Viterbo – Tra le croci bianche ora spiccano i fiori. E tutto quel giallo e blu dei crisantemi lasciati dai ragazzi e dai militari è un abbraccio, stretto stretto e sorridente, a chi non c’è più. Uno di quegli abbracci che solo i bambini sanno donare (fotogallery – slideshow).
Stamattina al cimitero San Lazzaro il Comune di Viterbo, l’associazione Juppiter, i ragazzi del Grest di don Emanuele Germani e i militari del terzo Reos hanno celebrato la giornata degli abbracci. In una maniera del tutto particolare. E molto sentimentale.
Ai ragazzi intervenuti è stata raccontata, attraverso immagini, musica, parole e testimonianze, la storia dei caduti in guerra. Che essi siano stati militari o civili. Il piccolo Alan morto in mare a tre anni mentre con la famiglia tentava di sfuggire a un destino di guerra e violenza. Il nonno Pace Canaparo della preside della scuola Vanni Laura Pace Bonelli che partecipò ai combattimenti di Fiume come attendente di D’Annunzio. E ancora le parole del comandante del Terzo Reos colonnello Andrea Di Stasio che ha voluto ricordare i morti, civili e militari, di tutte le guerre, anche quelle più recenti.

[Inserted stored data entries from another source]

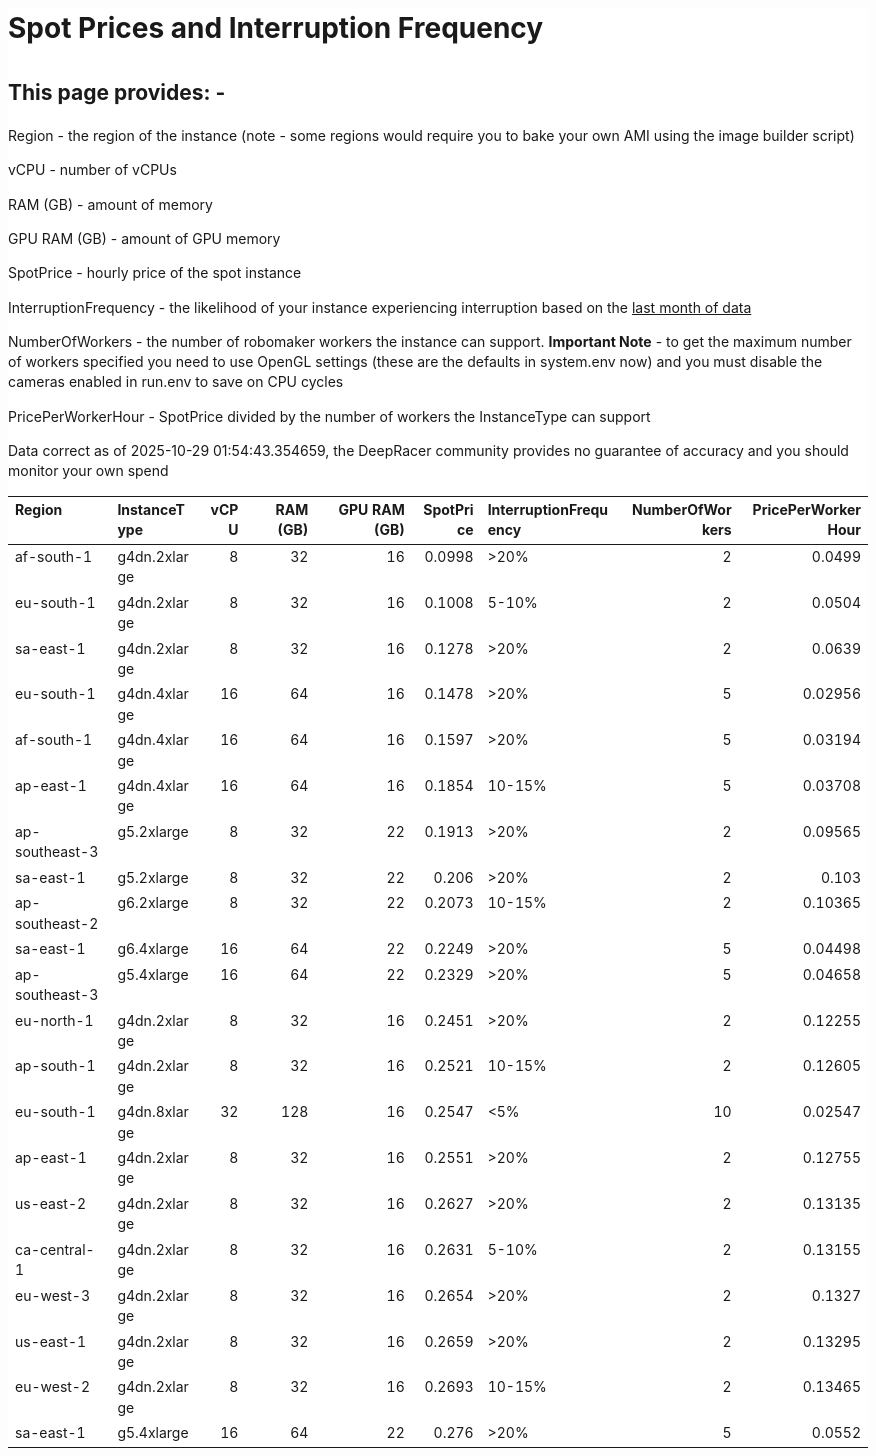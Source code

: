 # Spot Prices and Interruption Frequency

## This page provides: -

Region - the region of the instance (note - some regions would require you to bake your own AMI using the image builder script)

vCPU - number of vCPUs

RAM (GB) - amount of memory 

GPU RAM (GB) - amount of GPU memory

SpotPrice - hourly price of the spot instance

InterruptionFrequency - the likelihood of your instance experiencing interruption based on the [last month of data](https://aws.amazon.com/ec2/spot/instance-advisor/)

NumberOfWorkers - the number of robomaker workers the instance can support.  **Important Note** - to get the maximum number of workers specified you need to use OpenGL settings (these are the defaults in system.env now) and you must disable the cameras enabled in run.env to save on CPU cycles

PricePerWorkerHour - SpotPrice divided by the number of workers the InstanceType can support

Data correct as of 2025-10-29 01:54:43.354659, the DeepRacer community provides no guarantee of accuracy and you should monitor your own spend

| Region         | InstanceType   |   vCPU |   RAM (GB) |   GPU RAM (GB) |   SpotPrice | InterruptionFrequency   |   NumberOfWorkers |   PricePerWorkerHour |
|:---------------|:---------------|-------:|-----------:|---------------:|------------:|:------------------------|------------------:|---------------------:|
| af-south-1     | g4dn.2xlarge   |      8 |         32 |             16 |      0.0998 | >20%                    |                 2 |              0.0499  |
| eu-south-1     | g4dn.2xlarge   |      8 |         32 |             16 |      0.1008 | 5-10%                   |                 2 |              0.0504  |
| sa-east-1      | g4dn.2xlarge   |      8 |         32 |             16 |      0.1278 | >20%                    |                 2 |              0.0639  |
| eu-south-1     | g4dn.4xlarge   |     16 |         64 |             16 |      0.1478 | >20%                    |                 5 |              0.02956 |
| af-south-1     | g4dn.4xlarge   |     16 |         64 |             16 |      0.1597 | >20%                    |                 5 |              0.03194 |
| ap-east-1      | g4dn.4xlarge   |     16 |         64 |             16 |      0.1854 | 10-15%                  |                 5 |              0.03708 |
| ap-southeast-3 | g5.2xlarge     |      8 |         32 |             22 |      0.1913 | >20%                    |                 2 |              0.09565 |
| sa-east-1      | g5.2xlarge     |      8 |         32 |             22 |      0.206  | >20%                    |                 2 |              0.103   |
| ap-southeast-2 | g6.2xlarge     |      8 |         32 |             22 |      0.2073 | 10-15%                  |                 2 |              0.10365 |
| sa-east-1      | g6.4xlarge     |     16 |         64 |             22 |      0.2249 | >20%                    |                 5 |              0.04498 |
| ap-southeast-3 | g5.4xlarge     |     16 |         64 |             22 |      0.2329 | >20%                    |                 5 |              0.04658 |
| eu-north-1     | g4dn.2xlarge   |      8 |         32 |             16 |      0.2451 | >20%                    |                 2 |              0.12255 |
| ap-south-1     | g4dn.2xlarge   |      8 |         32 |             16 |      0.2521 | 10-15%                  |                 2 |              0.12605 |
| eu-south-1     | g4dn.8xlarge   |     32 |        128 |             16 |      0.2547 | <5%                     |                10 |              0.02547 |
| ap-east-1      | g4dn.2xlarge   |      8 |         32 |             16 |      0.2551 | >20%                    |                 2 |              0.12755 |
| us-east-2      | g4dn.2xlarge   |      8 |         32 |             16 |      0.2627 | >20%                    |                 2 |              0.13135 |
| ca-central-1   | g4dn.2xlarge   |      8 |         32 |             16 |      0.2631 | 5-10%                   |                 2 |              0.13155 |
| eu-west-3      | g4dn.2xlarge   |      8 |         32 |             16 |      0.2654 | >20%                    |                 2 |              0.1327  |
| us-east-1      | g4dn.2xlarge   |      8 |         32 |             16 |      0.2659 | >20%                    |                 2 |              0.13295 |
| eu-west-2      | g4dn.2xlarge   |      8 |         32 |             16 |      0.2693 | 10-15%                  |                 2 |              0.13465 |
| sa-east-1      | g5.4xlarge     |     16 |         64 |             22 |      0.276  | >20%                    |                 5 |              0.0552  |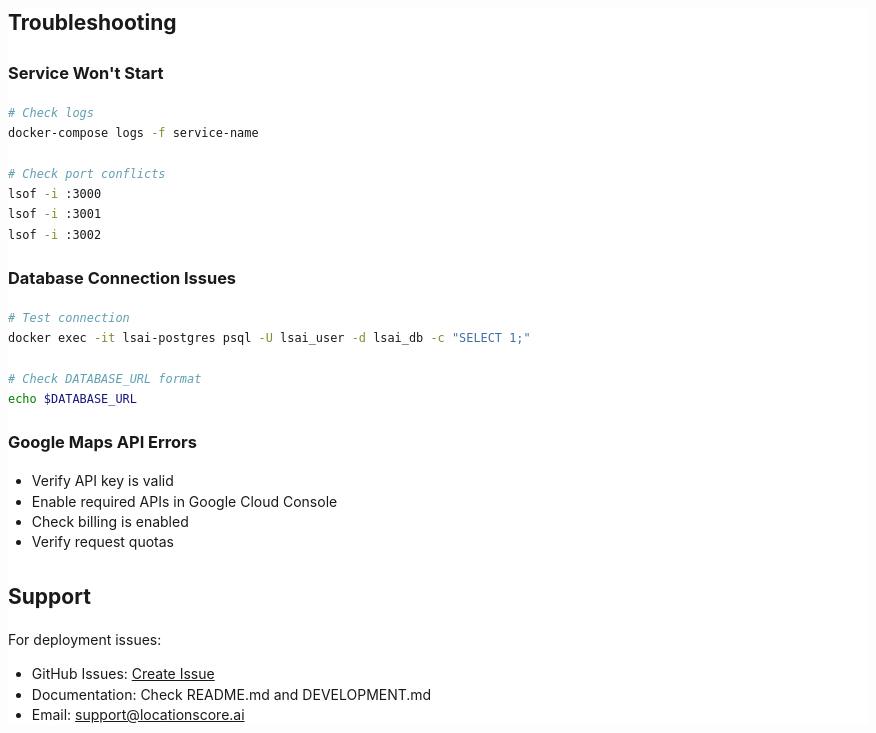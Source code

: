 ## Troubleshooting

### Service Won't Start
```bash
# Check logs
docker-compose logs -f service-name

# Check port conflicts
lsof -i :3000
lsof -i :3001
lsof -i :3002
```

### Database Connection Issues
```bash
# Test connection
docker exec -it lsai-postgres psql -U lsai_user -d lsai_db -c "SELECT 1;"

# Check DATABASE_URL format
echo $DATABASE_URL
```

### Google Maps API Errors
- Verify API key is valid
- Enable required APIs in Google Cloud Console
- Check billing is enabled
- Verify request quotas

## Support

For deployment issues:
- GitHub Issues: [Create Issue](https://github.com/lequockhanh19521680/Location-Analysis-Web/issues)
- Documentation: Check README.md and DEVELOPMENT.md
- Email: support@locationscore.ai

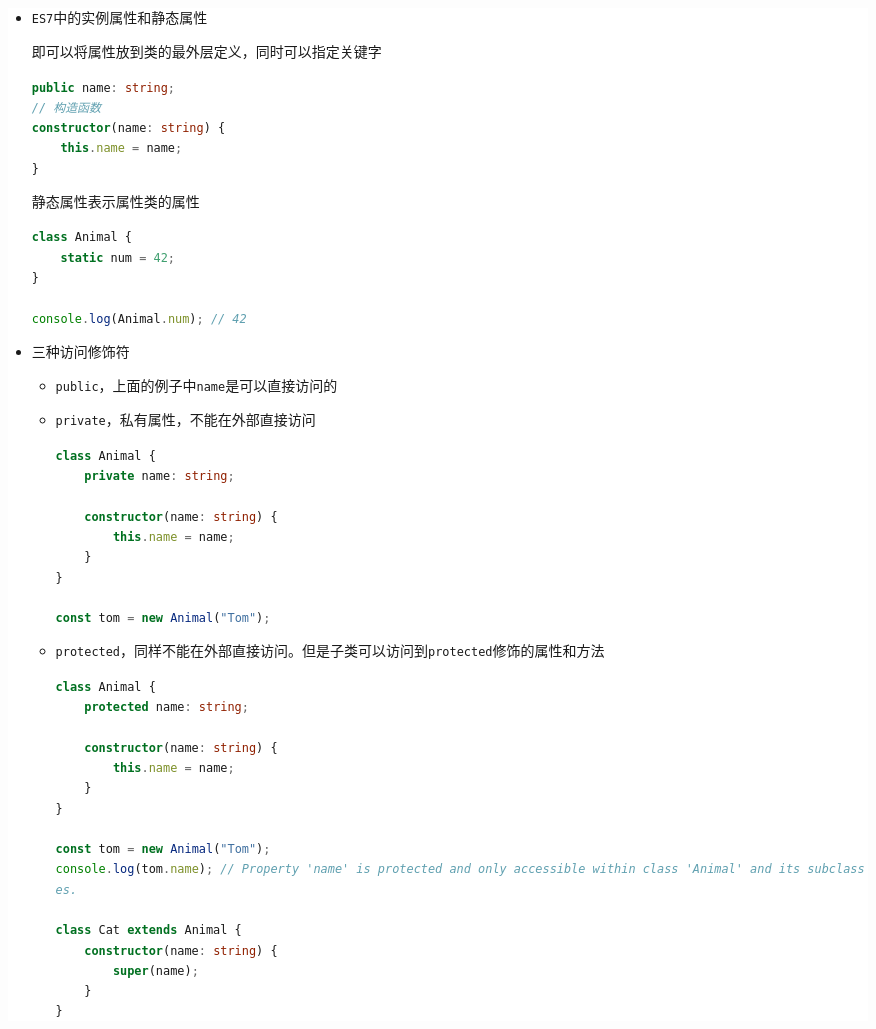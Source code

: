 * `ES7`中的实例属性和静态属性

  即可以将属性放到类的最外层定义，同时可以指定关键字

  ```ts
  public name: string;
  // 构造函数
  constructor(name: string) {
      this.name = name;
  }
  ```

  静态属性表示属性类的属性

  ```ts
  class Animal {
      static num = 42;
  }
  
  console.log(Animal.num); // 42
  ```

* 三种访问修饰符

  - `public`，上面的例子中`name`是可以直接访问的

  - `private`，私有属性，不能在外部直接访问

    ```ts
    class Animal {
        private name: string;
    
        constructor(name: string) {
            this.name = name;
        }
    }
    
    const tom = new Animal("Tom");
    ```

  - `protected`，同样不能在外部直接访问。但是子类可以访问到`protected`修饰的属性和方法

    ```ts
    class Animal {
        protected name: string;
    
        constructor(name: string) {
            this.name = name;
        }
    }
    
    const tom = new Animal("Tom");
    console.log(tom.name); // Property 'name' is protected and only accessible within class 'Animal' and its subclasses.
    
    class Cat extends Animal {
        constructor(name: string) {
            super(name);
        }
    }
    ```
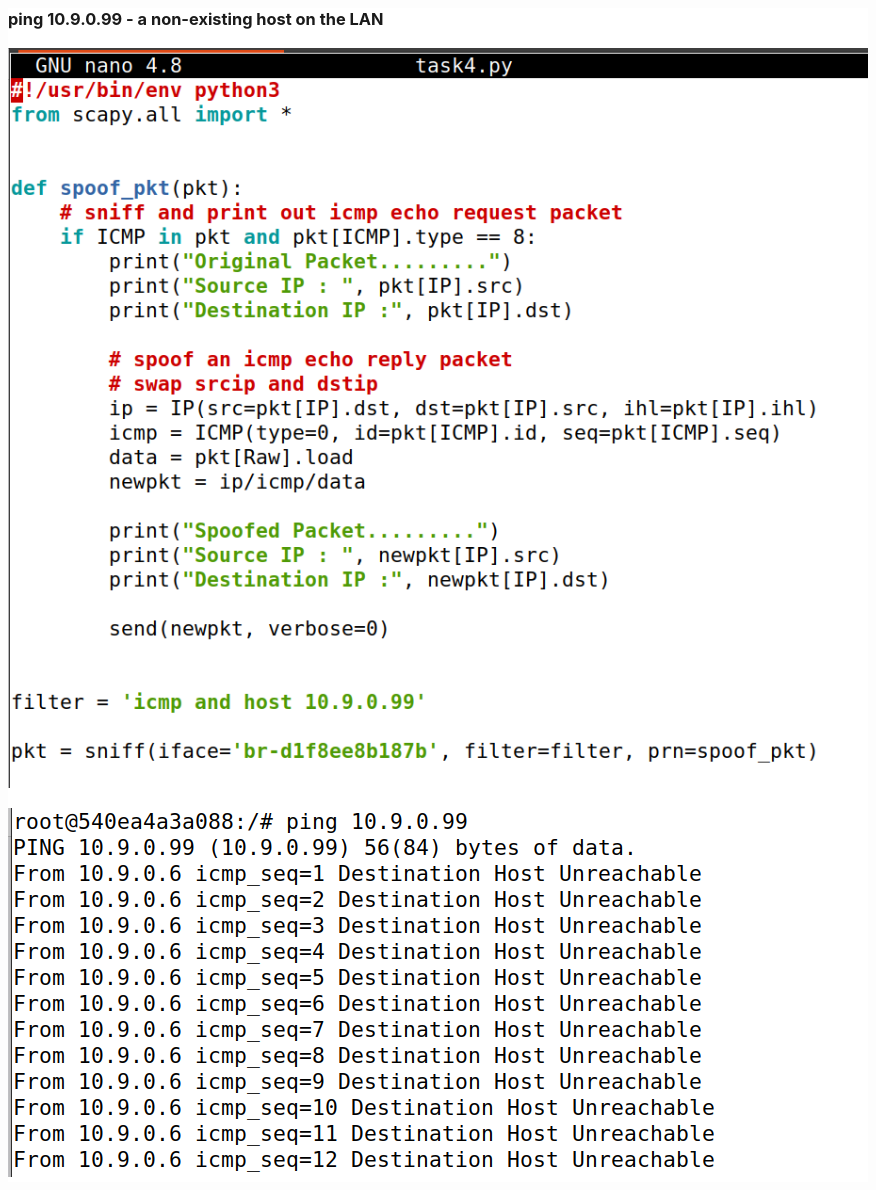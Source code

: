 ###  ping 10.9.0.99 - a non-existing host on the LAN

![](Images/LogBook13/image24.png)

![](Images/LogBook13/image25.png)
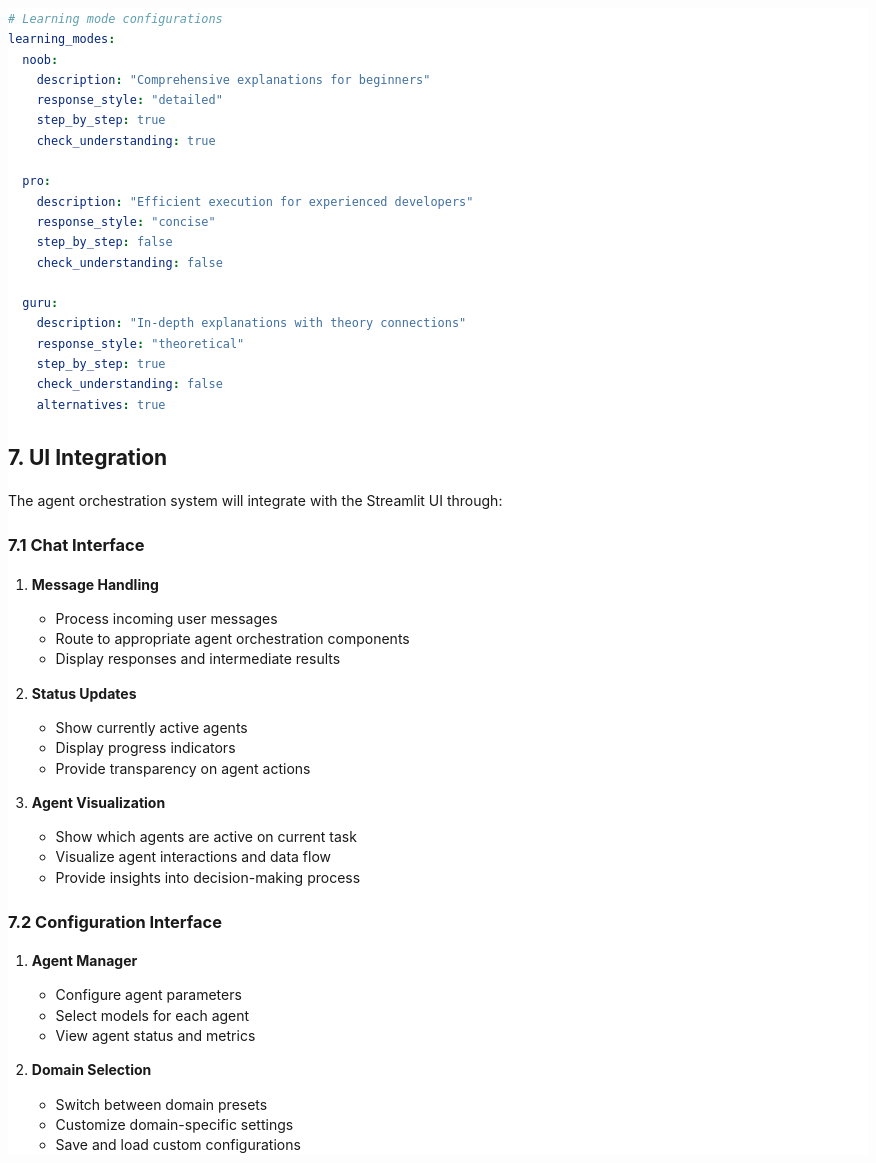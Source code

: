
 ```yaml
# Learning mode configurations
learning_modes:
  noob:
    description: "Comprehensive explanations for beginners"
    response_style: "detailed"
    step_by_step: true
    check_understanding: true
    
  pro:
    description: "Efficient execution for experienced developers"
    response_style: "concise"
    step_by_step: false
    check_understanding: false
    
  guru:
    description: "In-depth explanations with theory connections"
    response_style: "theoretical"
    step_by_step: true
    check_understanding: false
    alternatives: true
```

## 7. UI Integration

The agent orchestration system will integrate with the Streamlit UI through:

### 7.1 Chat Interface

1. **Message Handling**
   - Process incoming user messages
   - Route to appropriate agent orchestration components
   - Display responses and intermediate results

2. **Status Updates**
   - Show currently active agents
   - Display progress indicators
   - Provide transparency on agent actions

3. **Agent Visualization**
   - Show which agents are active on current task
   - Visualize agent interactions and data flow
   - Provide insights into decision-making process

### 7.2 Configuration Interface

1. **Agent Manager**
   - Configure agent parameters
   - Select models for each agent
   - View agent status and metrics

2. **Domain Selection**
   - Switch between domain presets
   - Customize domain-specific settings
   - Save and load custom configurations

“E’ in questi luoghi – ha detto la vicesindaca Luisa Ciambella – che prende importanza la vita e ciò che si può fare. Oggi simbolicamente vogliamo abbracciare chi non c’è più, perché la sua testimonianza sia un insegnamento per il futuro. Abbiamo scelto di abbracciare idealmente i caduti delle guerre e tutti coloro che soffrono al d là del Mediterraneo qui al cimitero di San Lazzaro perché è un luogo che si presta alla riflessione. La vita di oggi ci porta troppo spesso a pensare di essere immortali, di avere a disposizione un tempo infinito. Ma non è così. Questo luogo ci ricorda che la vita non va sprecata. E vivere donandosi agli altri è un modo per sentirsi in pace con se stessi. Arundhati Roy, scrittrice e attivista per i diritti civili in India, in un romanzo parla dell’importanza dei piccoli gesti quotidiani, quelli che poi condizioneranno tutta la nostra esistenza. Ecco, io vi auguro di fare attenzioni a questi piccoli gesti che saranno fondamentali per la vostra futura esistenza”.
I ragazzi poi, insieme ai militari, hanno donato crisantemi gialli e blu sulle tombe dei caduti delle due guerre. Regalando colore. Emozione e soprattutto calore.
Alla cerimonia era presente anche il sindaco Leonardo Michelini che ha preso un solenne impegno. “In questa giornata così speciale – ha detto – in un luogo così bello voglio impegnarmi con la città. Restaureremo la tomba della famiglia Calabresi realizzata da Pietro Vanni. Ritengo sia importante dare importanza a un artista che tanto ha fatto per Viterbo”.
Quella di questa mattina non resterà un episodio isolato. “Oggi – dice infine Luisa Ciambella – abbiamo dato un primo abbraccio alla comunità all’insegna della pace, ma questa è un’iniziativa che vedrà nuove tappe, e nuovi abbracci”.